Les événements sont quasi à l’arrêt à Toulouse, les salariés et intermittents aussi. Les entreprises réalisent à ce jour seulement 10 à 20% des chiffres d’affaires habituels… 

Jean-Luc Petit est gérant d’Audiolum, ce prestataire son et lumière du spectacle vivant à Toulouse illuminait la Halle de la Machine ce mercredi soir. Sans activité, il croule pourtant sous les charges ; "on a une petite aide, mais on garde une bonne partie de nos charges : assurances, charges patronales, loyers, assurances sur le matériel" s'émeut-il. "A Toulouse, on avait la chance d'avoir un gros bassin de travail entre le spectacle et ce que générait l'aéronautique.
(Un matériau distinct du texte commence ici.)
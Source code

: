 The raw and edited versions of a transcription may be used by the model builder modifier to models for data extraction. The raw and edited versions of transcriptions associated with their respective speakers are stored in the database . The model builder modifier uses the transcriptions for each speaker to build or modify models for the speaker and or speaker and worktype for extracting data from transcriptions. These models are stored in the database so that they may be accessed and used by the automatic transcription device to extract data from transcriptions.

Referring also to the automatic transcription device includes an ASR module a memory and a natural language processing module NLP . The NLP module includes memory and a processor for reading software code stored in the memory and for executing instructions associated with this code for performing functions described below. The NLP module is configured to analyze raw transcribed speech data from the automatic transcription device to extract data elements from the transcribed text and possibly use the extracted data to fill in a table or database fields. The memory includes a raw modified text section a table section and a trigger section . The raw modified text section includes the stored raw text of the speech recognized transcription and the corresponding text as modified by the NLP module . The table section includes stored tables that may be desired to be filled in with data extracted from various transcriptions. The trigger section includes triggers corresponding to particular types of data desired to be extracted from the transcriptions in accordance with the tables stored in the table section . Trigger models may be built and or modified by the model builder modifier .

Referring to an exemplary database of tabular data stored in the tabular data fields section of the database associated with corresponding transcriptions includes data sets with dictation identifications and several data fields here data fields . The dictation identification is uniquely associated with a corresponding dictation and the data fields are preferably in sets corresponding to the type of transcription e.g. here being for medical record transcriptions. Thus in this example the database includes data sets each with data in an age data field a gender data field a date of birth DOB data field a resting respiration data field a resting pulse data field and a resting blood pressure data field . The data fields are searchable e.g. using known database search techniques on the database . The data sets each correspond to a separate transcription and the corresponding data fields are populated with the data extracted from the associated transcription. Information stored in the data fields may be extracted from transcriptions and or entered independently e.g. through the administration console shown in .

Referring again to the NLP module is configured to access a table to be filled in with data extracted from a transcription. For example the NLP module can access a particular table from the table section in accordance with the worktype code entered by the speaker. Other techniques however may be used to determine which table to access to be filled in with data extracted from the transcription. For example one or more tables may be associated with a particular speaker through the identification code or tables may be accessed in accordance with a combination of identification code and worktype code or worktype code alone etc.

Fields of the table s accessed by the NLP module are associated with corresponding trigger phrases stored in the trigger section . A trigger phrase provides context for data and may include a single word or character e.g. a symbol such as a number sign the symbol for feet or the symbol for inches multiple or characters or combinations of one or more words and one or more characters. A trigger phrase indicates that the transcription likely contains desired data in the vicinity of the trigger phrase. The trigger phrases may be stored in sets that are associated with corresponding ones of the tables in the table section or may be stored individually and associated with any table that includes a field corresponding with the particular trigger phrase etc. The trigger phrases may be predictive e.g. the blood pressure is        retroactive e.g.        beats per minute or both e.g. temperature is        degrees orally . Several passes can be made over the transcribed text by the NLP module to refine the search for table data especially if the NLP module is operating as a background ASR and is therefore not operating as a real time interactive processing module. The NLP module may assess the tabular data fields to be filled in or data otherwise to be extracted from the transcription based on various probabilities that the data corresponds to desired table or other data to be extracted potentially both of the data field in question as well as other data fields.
Aujourd'hui on est à l'arrêt " regrette-t-il.

Comme Gérald Grégot il fait partie du collectif SOS Event 31 présidé par Jean-François Renac. Ils en appellent au soutien des pouvoirs publics et "un plan massif d'accompagnement" car "il y a des incohérences : pourquoi devoir payer des congés payés sur des périodes de chômage partiel ?" pointe Gérald Grégot. L'impact est total "les bons de commandes ne sont plus là".

 

Des protocoles sanitaires clairs pour pouvoir reprendre sinon... 

Alors que la préfecture s’apprête à renforcer ses mesures restrictives, Jean-Luc Petit veut que des protocoles sanitaires clairs pour pouvoir reprendre son activité, il s'énerve : "on ne peut pas laisser aux préfets droit de vie ou de mort sur nos entreprises. Que l'Etat mette en place des directives. S'il existe un cadre, nos clients sont des gens sérieux, ils se plieront à ce cadre !". Sinon promet-il, "d'ici décembre certaines entreprises arrêteront et début 2021 : ce sera l'hécatombe." Off the record certains acteurs professent même des suicides dans la profession si rien ne bouge; "sans ressources, les gens sont complètement déboussolés".

Pour le moment, la DRAC (Direction régionale des affaires culturelles) n’a pas souhaité échanger avec ces entreprises qui représentent 9000 emplois. Un rendez-vous a été proposé "mais rien de concret". La balle est désormais dans le camp de la puissance publique.